Conservation of Energy#
Where does the power go? Every watt sourced by a supply or battery must be accounted for — dissipated as heat, stored in a field, or radiated. When the missing power can’t be found, it’s the accounting that’s off, not the physics.
Power In = Power Out#
In any circuit at steady state, the total power delivered by sources equals the total power consumed by loads. This is just the energy form of KVL applied to the whole circuit.
For a simple DC circuit:
- Power source delivers: P_source = V_source x I
- Power consumed by each element: P = V_drop x I (for series elements) or P = V x I_branch (for parallel elements)
- Sum of all consumed power = source power
If these don’t balance, there’s a path, a drop, or a dissipation that hasn’t been accounted for.
Where Power Goes#
Resistive Dissipation (Heat)#
The most common destination. P = I^2 x R = V^2 / R. Every resistor, every trace, every contact resistance, every wire converts electrical energy to heat. This is usually the bulk of the power budget.

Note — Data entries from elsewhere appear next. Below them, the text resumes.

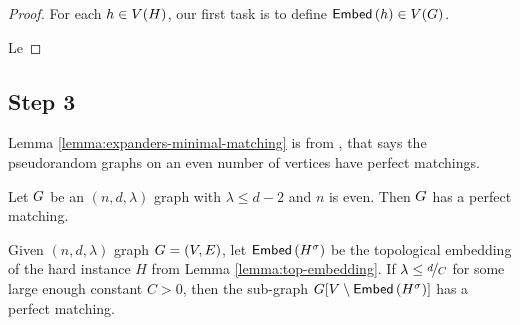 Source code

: \documentclass[11pt]{article}
\newcommand{\EnDeeLambda}{(n, d, \lambda)}
\newcommand{\Subdivision}[2]{{#1}^{#2}}
\begin{document}
\begin{lemma}\label{lemma:top-embedding}	
\end{lemma}

\begin{proof}
For each $h \in V(H)$, our first task is to define $\mathsf{Embed}\left(h\right) \in V(G)$.

Le
	
\end{proof}

\subsection{Step 3}

Lemma \ref{lemma:expanders-minimal-matching} is from \citep[Theorem 4.3]{krivelevich2006pseudo}, that says the pseudorandom graphs on an even number of vertices have perfect matchings.

\begin{lemma}\label{lemma:expanders-minimal-matching}
Let $G$ be an $\EnDeeLambda$ graph with $\lambda \leq d - 2$	and $n$ is even. Then $G$ has a perfect matching.
\end{lemma}

\begin{lemma}\label{lemma:perfect-matching}
Given $\EnDeeLambda$ graph $G=(V,E)$, let $\Embedding{\Subdivision{H}{\sigma}}$ be the topological embedding of the hard instance $H$ from Lemma \ref{lemma:top-embedding}.
If $\lambda \leq \nicefrac{d}{C}$ for some large enough constant $C > 0$, then the sub-graph $\Graph[V \setminus \Embedding{\Subdivision{H}{\sigma}}]$ has a perfect matching.	
\end{lemma}
\end{document}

Energy Storage (Capacitors and Inductors)#
Capacitors store energy in electric fields (E = 1/2 CV^2). Inductors store energy in magnetic fields (E = 1/2 LI^2). In steady-state AC, they cycle energy in and out but don’t dissipate (ideally). During transients, they’re absorbing or releasing energy, and that energy has to come from or go somewhere.
Radiation#
At RF frequencies, circuits radiate energy. At low frequencies, radiation is negligible. But it’s always nonzero, and in some contexts (EMC, antenna design) it’s the whole point.
Mechanical Work#
Motors, speakers, actuators — energy leaving the electrical domain to do mechanical work. The power budget must account for mechanical output plus electrical losses.

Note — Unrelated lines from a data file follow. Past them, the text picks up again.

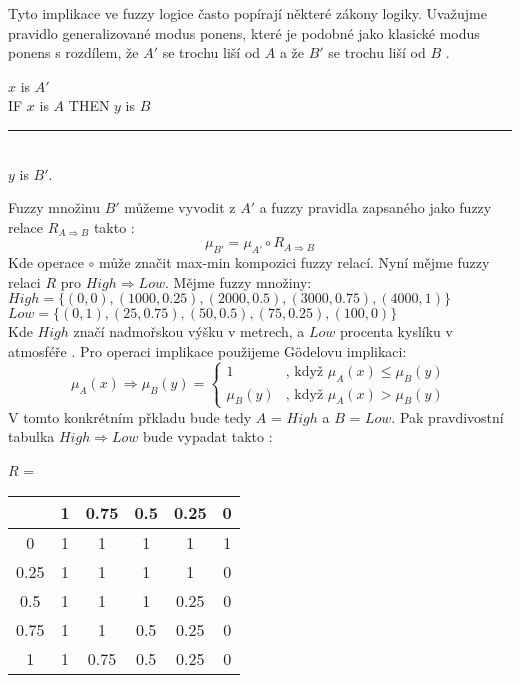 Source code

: \documentclass[
  program=inf,
  figures,
  tables,
  glossaries,
  index
]{kidiplom}
\begin{document}
Tyto implikace ve fuzzy logice často popírají některé zákony logiky. Uvažujme pravidlo generalizované modus ponens, které je podobné jako klasické modus ponens s rozdílem, že $A'$ se trochu liší od $A$ a že $B'$ se trochu liší od $B$ \cite{bFoFC}.
\begin{center}
$x$ is $A'$\\
IF $x$ is $A$ THEN $y$ is $B$ \\
\vspace{-6pt}
\rule{140pt}{1pt} \\
$y$ is $B'$.
\end{center}
Fuzzy množinu $B'$ můžeme vyvodit z $A'$ a fuzzy pravidla zapsaného jako fuzzy relace $R_{A\Rightarrow B}$ takto \cite{bFoFC}:
\[\mu_{B'} = \mu_{A'}\circ R_{A\Rightarrow B} \]
Kde operace $\circ$ může značit max-min kompozici fuzzy relací. Nyní mějme fuzzy relaci $R$ pro $High \Rightarrow Low$. Mějme fuzzy množiny: \\ $High = \{(0, 0) , (1000, 0.25) , (2000, 0.5) , (3000, 0.75) , (4000, 1) \}$\\  $Low = \{(0, 1) , (25, 0.75) , (50, 0.5) , (75, 0.25) , (100, 0) \}$\\
Kde $High$ značí nadmořskou výšku v metrech, a $Low$ procenta kyslíku v atmosféře \cite{bFoFC}. Pro operaci implikace použijeme Gödelovu implikaci:
\[ \mu_{A}(x) \Rightarrow \mu_{B}(y) = \left\{
	\begin{array}{ll}
		1  & \mbox{, když } \mu_{A}(x) \leq \mu_{B}(y) \\
		\mu_{B}(y) & \mbox{, když } \mu_{A}(x) > \mu_{B}(y)
	\end{array}
\right. \] 
V tomto konkrétním přkladu bude tedy $A$ = $High$ a $B$ = $Low$.
Pak pravdivostní tabulka $High \Rightarrow Low$ bude vypadat takto \cite{bFoFC}:
\begin{table}
\centering
$R$ = 
\begin{tabular}{ c | c | c | c | c | c | } 
  & 1 & 0.75 & 0.5 & 0.25 & 0 \\ 
  \hline
  0 & 1 & 1 & 1 & 1 & 1 \\ 
  \hline
  0.25 & 1 & 1 & 1 & 1 & 0 \\ 
  \hline
  0.5 & 1 & 1 & 1 & 0.25 & 0 \\ 
  \hline
  0.75 & 1 & 1 & 0.5 & 0.25 & 0 \\ 
  \hline
  1 & 1 & 0.75 & 0.5 & 0.25 & 0 \\ 
  \hline
\end{tabular}
\end{table}
\end{document}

Accounting for “Missing” Power#
When something doesn’t add up:
- Trace and wire resistance — Often overlooked. 10 A through a PCB trace with 10 milliohms = 1 W. That matters
- Connector drops — Every connector has contact resistance. At high currents, this dissipates real power
- Snubber and clamp losses — Voltage clamps and snubber networks absorb energy from switching transients. This power appears as heat in the snubber resistor
- Switching losses — In transistors, the transition between on and off states dissipates power. Not captured by the simple on-resistance model
- Leakage currents — Small but nonzero. In high-voltage circuits, leakage through PCB contamination or component insulation can add up
- Ground path resistance — Current flowing through the ground return path drops voltage across ground impedance. That’s real power dissipation that doesn’t show up if the model assumes ground is zero ohms everywhere
Tips#
- Thermal cross-check — temperature rise on a component is proportional to its power dissipation. Measuring the case temperature and comparing against the thermal model validates whether the power budget accounts for all dissipation in that element
- Efficiency calculations — output power / input power. The difference is losses, and each watt of loss should be identifiable
- Battery life estimation — total energy consumed determines runtime. Every milliwatt that can’t be accounted for reduces battery life by a quantifiable amount
- Supply current audit — measuring total supply current and comparing it against the sum of expected branch currents exposes unaccounted paths. The gap between measured and expected current, multiplied by the supply voltage, gives the missing power directly
Caveats#
- Reactive power isn’t “lost” — In AC circuits, capacitors and inductors cause current to flow without doing real work. The power factor tells how much of the apparent power is actually being dissipated. Don’t confuse VA with W
- Transient vs. steady state — During power-up, energy is being stored in caps and inductors. The power balance only works as “source = dissipation” after everything has settled
- Negative resistance isn’t free energy — Tunnel diodes and certain oscillator circuits exhibit negative resistance in a limited region. This doesn’t violate energy conservation — there’s always an external energy source enabling the behavior
In Practice#
A component running hotter than expected indicates higher dissipation than the power model predicts. The excess heat points to a current path, a voltage drop, or a loss mechanism not captured in the schematic — the thermal behavior is the circuit revealing where the model is incomplete.
A supply delivering more current than the load should draw means power is going to an unaccounted path. The extra current times the supply voltage gives the magnitude of the missing dissipation, which narrows the search.
A power budget that doesn’t close — where the sum of individually measured dissipations falls short of total input power — quantifies the gap directly. The difference is the power going to elements or paths not yet included in the accounting.